简体   繁体   English

fgetc返回一个未知字符

[英]fgetc returns an unknown character

I have the following code: 我有以下代码:

FILE *f = fopen('/path/to/some/file', 'rb');
char c;
while((c = fgetc(f)) != EOF)
{
    printf("next char: '%c', '%d'", c, c);
}

For some reason, when printing out the characters, at the end of the file, an un-renderable character gets printed out, along with the ASCII ordinal -1. 由于某些原因,在打印字符时,在文件末尾,将打印出不可渲染的字符以及ASCII序数-1。

next char: '?', '-1'

What character is this supposed to be? 这应该是什么角色? I know it's not EOF because there's a check for that, and quickly after the character is printed, the program SEGFAULT. 我知道这不是EOF,因为要进行检查,并且在打印字符后很快就会执行SEGFAULT程序。

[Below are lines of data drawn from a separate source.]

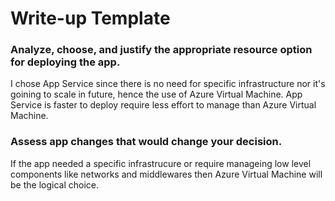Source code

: # Write-up Template

### Analyze, choose, and justify the appropriate resource option for deploying the app.

I chose App Service since there is no need for specific infrastructure nor it's goining to scale in future, hence the use of Azure Virtual Machine.
App Service is faster to deploy require less effort to manage than Azure Virtual Machine.


### Assess app changes that would change your decision.

If the app needed a specific infrastrucure or require manageing low level components like networks and middlewares then Azure Virtual Machine will be the logical choice.

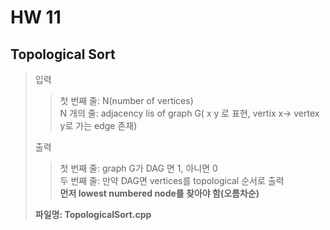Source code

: # HW 11


## Topological Sort
> 입력
> > 첫 번째 줄: N(number of vertices)  
> > N 개의 줄: adjacency lis of graph G( x y 로 표현, vertix x-> vertex y로 가는 edge 존재)  
> 
> 출력
> > 첫 번째 줄: graph G가 DAG 면 1, 아니면 0  
> > 두 번째 줄: 만약 DAG면 vertices를 topological 순서로 출력  
> > **먼저 lowest numbered node를 찾아야 함(오름차순)**
>  
> **파일명: TopologicalSort.cpp**
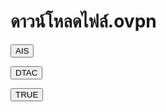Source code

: # ดาวน์โหลดไฟล์.ovpn

<!DOCTYPE html>
<html>
<body>

<button type="https://github.com/ADTCOM/ADTCOM.githup.io/raw/main/AIS.ovpn.zip" onclick="alert('ดาวโหลด')">AIS</button>

<button type="https://github.com/ADTCOM/ADTCOM.githup.io/raw/main/DTAC%20ovpn.zip" onclick="alert('ดาวโหลด')">DTAC</button>

<button type="https://github.com/ADTCOM/ADTCOM.githup.io/raw/main/TRUE.ovpn.zip" onclick="alert('ดาวโหลด')">TRUE</button>
 
</body>
</html>
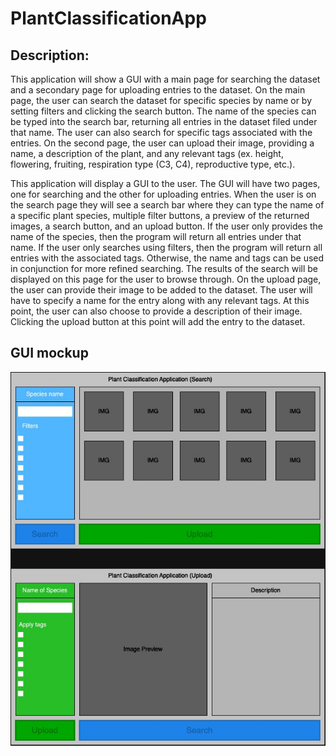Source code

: # PlantClassificationApp

## Description:
This application will show a GUI with a main page for searching the dataset and a secondary page for uploading entries to the dataset. On the main page, the user can search the dataset for specific species by name or by setting filters and clicking the search button. The name of the species can be typed into the search bar, returning all entries in the dataset filed under that name. The user can also search for specific tags associated with the entries. On the second page, the user can upload their image, providing a name, a description of the plant, and any relevant tags (ex. height, flowering, fruiting, respiration type (C3, C4), reproductive type, etc.).

  This application will display a GUI to the user. The GUI will have two pages, one for searching and the other for uploading entries. When the user is on the search page they will see a search bar where they can type the name of a specific plant species, multiple filter buttons, a preview of the returned images, a search button, and an upload button. If the user only provides the name of the species, then the program will return all entries under that name. If the user only searches using filters, then the program will return all entries with the associated tags. Otherwise, the name and tags can be used in conjunction for more refined searching. The results of the search will be displayed on this page for the user to browse through.
  On the upload page, the user can provide their image to be added to the dataset. The user will have to specify a name for the entry along with any relevant tags. At this point, the user can also choose to provide a description of their image. Clicking the upload button at this point will add the entry to the dataset.

## GUI mockup
![this is the GUI image](Imgage/PlantClasificationAppGUI.jpg)

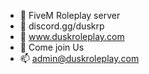- 👋 FiveM Roleplay server
- 👀 discord.gg/duskrp
- 🌱 www.duskroleplay.com
- 💞️ Come join Us
- 📫 admin@duskroleplay.com

<!---

--->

The trouble is that fgetc() and its relatives return an int , not a char : 麻烦的是fgetc()及其亲戚返回一个int ,而不是char

If the end-of-file indicator for the input stream pointed to by stream is not set and a next character is present, the fgetc function obtains that character as an unsigned char converted to an int and advances the associated file position indicator for the stream (if defined). 如果未设置由流指向的输入流的文件结尾指示符,并且存在下一个字符,则fgetc函数将获取该字符作为unsigned char并将其转换为int并将该流的关联文件位置指示符前进(如果已定义)。

If the end-of-file indicator for the stream is set, or if the stream is at end-of-file, the end-of- file indicator for the stream is set and the fgetc function returns EOF . 如果设置了流的文件结束指示符,或者流在文件末尾,则设置了流的文件结束指示符,并且fgetc函数返回EOF

It has to return every possible valid character value and a distinct value, EOF (which is negative, and usually but not necessarily -1 ). 它必须返回每个可能的有效字符值和一个不同的值EOF (为负值,通常但不一定是-1 )。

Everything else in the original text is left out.